The Marcon Institute hosted the inaugural Radical Love conference from March 4-8. Based on the works of bell hooks, the overarching theme of the conference was “Radical Love Ascending,” with thematic programming that showcased Lehigh's commitment to being an antiracist institution.
“We are cultivating lifetime commitments to antiracism and building a community in which all can thrive–one characterized by care, commitment, knowledge, responsibility, respect, and trust,“ said Holona Ochs, director of the Marcon Institute.
The conference kicked off with the theme of “Defeating Destructive Dogmas” and featured a panel discussion moderated by Vera Fennell, associate professor of political science. The panel engaged in critical reflection on hooks’ definition of love and how that can be employed to generate antiracist change. Guests were also invited to a screening of a bell hooks documentary.
“The Art of Radical Love” set the tone for day two of programing. Participants began with a viewing of the Lehigh University Art Galleries exhibit L ɔ l ɔ̃ ƒ e N y a w o (Narratives of Love) by Lehigh student Afiwa Afandalo ‘24.
Introducing poetry readings by Basement Poetry and students in Lehigh’s creative writing program were Stephanie Powell-Watts, associate professor of English; Stacie Brennan, curator of education at Lehigh University Art Galleries; classical guitarist Michael Wall; and Ochs. After, audience members made zines that illustrated art as a form of resistance and expressed notions of radical love, honoring local leaders who have laid the foundation for antiracist change.
“Radical Love as Restorative Justice” programming began with the SOULS of Antiracists breakfast, an opportunity to engage in interfaith dialog about the importance of spiritual wellbeing in the struggle for justice. Rabbi Sholomo Levy, professor of humanities at Northampton Community College, and Tamara Redfern, Associate Director of the Office for Multicultural Affairs at Lehigh, led the conversation, which was an opportunity to grieve and honor individuals lost in the struggle for freedom and a chance to share ideas for acting with love that are informed by diverse ethical and moral traditions.
Jennifer Swann, professor of biological sciences, moderated a panel discussion that included Craig Abramson, provost of the International Institute for Restorative Practices, based in Bethlehem; Bill Whitney, assistant vice provost for experiential learning programs at Lehigh; Jean Garcia, program manager at Promise Neighborhoods Lehigh Valley; and Harrison Dillard, chief of Moravian University’s police department and president of the Hunterdon County NAACP, who discussed what restorative justice is and how to engage in its practices.

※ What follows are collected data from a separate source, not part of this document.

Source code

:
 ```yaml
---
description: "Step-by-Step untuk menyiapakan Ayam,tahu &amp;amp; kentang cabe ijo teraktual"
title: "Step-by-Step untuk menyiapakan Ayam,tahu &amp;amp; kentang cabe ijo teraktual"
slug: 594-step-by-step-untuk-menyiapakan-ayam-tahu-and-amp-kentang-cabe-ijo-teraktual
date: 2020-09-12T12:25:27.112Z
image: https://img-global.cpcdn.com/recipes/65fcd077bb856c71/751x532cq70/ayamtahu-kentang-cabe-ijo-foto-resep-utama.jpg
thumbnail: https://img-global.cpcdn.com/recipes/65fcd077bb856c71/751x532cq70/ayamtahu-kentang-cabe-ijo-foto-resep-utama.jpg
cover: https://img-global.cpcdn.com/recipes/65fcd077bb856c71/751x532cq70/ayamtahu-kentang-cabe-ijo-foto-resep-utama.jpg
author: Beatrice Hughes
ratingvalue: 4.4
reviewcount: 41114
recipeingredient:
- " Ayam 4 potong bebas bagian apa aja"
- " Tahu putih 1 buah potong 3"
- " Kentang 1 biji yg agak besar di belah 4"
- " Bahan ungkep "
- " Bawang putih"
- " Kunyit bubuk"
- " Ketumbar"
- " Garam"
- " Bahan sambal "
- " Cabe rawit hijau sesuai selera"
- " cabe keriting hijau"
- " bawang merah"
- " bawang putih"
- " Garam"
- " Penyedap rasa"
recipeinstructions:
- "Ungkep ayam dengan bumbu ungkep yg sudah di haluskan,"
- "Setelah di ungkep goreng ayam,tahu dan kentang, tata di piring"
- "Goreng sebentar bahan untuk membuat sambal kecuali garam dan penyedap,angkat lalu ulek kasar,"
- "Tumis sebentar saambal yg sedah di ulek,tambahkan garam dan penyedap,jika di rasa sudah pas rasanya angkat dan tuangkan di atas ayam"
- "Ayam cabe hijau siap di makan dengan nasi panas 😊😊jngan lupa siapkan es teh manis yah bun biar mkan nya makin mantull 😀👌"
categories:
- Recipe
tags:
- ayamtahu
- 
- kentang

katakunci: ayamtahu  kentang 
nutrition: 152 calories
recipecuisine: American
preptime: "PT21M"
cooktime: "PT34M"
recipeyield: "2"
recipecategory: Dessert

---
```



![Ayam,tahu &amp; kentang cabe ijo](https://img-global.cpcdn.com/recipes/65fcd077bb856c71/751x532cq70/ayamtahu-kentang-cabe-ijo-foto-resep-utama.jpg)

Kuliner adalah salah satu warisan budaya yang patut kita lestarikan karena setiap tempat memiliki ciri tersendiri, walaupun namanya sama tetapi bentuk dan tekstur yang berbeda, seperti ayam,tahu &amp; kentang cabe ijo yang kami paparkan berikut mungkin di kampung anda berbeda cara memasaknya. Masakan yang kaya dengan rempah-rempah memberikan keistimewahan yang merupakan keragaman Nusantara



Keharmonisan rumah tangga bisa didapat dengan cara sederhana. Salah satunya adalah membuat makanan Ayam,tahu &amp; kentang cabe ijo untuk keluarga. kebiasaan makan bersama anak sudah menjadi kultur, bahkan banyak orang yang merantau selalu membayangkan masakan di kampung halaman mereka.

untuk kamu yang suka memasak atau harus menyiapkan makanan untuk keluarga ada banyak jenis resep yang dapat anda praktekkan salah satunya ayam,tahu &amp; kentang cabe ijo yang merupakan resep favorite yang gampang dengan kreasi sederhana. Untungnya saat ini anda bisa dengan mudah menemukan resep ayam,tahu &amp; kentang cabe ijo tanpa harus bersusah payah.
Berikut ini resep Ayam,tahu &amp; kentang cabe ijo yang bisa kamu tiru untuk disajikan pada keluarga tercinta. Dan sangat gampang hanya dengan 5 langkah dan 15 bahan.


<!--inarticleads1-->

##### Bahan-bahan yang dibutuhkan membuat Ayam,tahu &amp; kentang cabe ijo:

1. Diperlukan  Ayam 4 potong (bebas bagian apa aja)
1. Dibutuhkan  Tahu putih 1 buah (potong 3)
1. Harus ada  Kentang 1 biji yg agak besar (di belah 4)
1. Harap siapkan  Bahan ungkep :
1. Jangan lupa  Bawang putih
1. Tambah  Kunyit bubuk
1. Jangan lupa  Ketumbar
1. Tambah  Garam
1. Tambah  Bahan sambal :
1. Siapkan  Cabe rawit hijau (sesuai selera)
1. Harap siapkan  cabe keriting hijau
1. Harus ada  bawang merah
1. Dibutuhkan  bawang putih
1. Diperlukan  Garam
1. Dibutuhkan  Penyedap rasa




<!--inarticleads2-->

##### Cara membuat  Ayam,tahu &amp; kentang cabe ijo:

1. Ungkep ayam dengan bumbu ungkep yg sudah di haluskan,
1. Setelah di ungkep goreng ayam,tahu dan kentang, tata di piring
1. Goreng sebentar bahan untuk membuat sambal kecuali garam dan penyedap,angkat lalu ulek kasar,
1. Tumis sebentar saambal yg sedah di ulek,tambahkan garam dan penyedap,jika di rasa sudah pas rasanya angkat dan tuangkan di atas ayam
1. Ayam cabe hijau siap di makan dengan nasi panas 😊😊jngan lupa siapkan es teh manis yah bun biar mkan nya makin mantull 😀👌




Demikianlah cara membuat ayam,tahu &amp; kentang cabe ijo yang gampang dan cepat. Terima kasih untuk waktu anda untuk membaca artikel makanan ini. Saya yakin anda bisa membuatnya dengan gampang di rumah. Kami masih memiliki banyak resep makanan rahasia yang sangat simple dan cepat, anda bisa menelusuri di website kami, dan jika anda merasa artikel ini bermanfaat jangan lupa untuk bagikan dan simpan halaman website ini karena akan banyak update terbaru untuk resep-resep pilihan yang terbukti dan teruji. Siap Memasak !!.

The conference culminated on International Women’s Day with the theme of "Embrace Equity." Events included children’s story time with LaToya Council, assistant professor of sociology and Africana studies; and an intersectional feminist writing retreat led by Yvonne Lee, assistant director of graduate writing support, with expert testimony by Natanya Duncan, Director of Africana Studies and Professor of History at Queen’s College.
Jessica Jackson, program manager in the Office of the Provost, focused on event and planning logistics and said attendance exceeded expectations, with events being at capacity or standing room only. Students, faculty, staff, members of the Marcon Institute Advisory Board and local community members were in attendance, which spoke to the collaborative effort of planning the conference.
“The conference was a success because of the dedication of so many collaborators throughout Lehigh University and the Lehigh Valley,” Jackson said. “The diverse perspectives of faculty, staff, students and community members resulted in a conference that wasn’t strictly academic, but rather accessible to all.”
The Marcon Institute has several upcoming events on planned, including an Antibullying Symposium on March 31, 2023. The Institute is also in the process of recruiting its second cohort of Marcon Fellows who will participate in an intensive 10-week summer program that aims to cultivate a community of antiracist scholars as participants network and engage in curricular and co-curricular activities.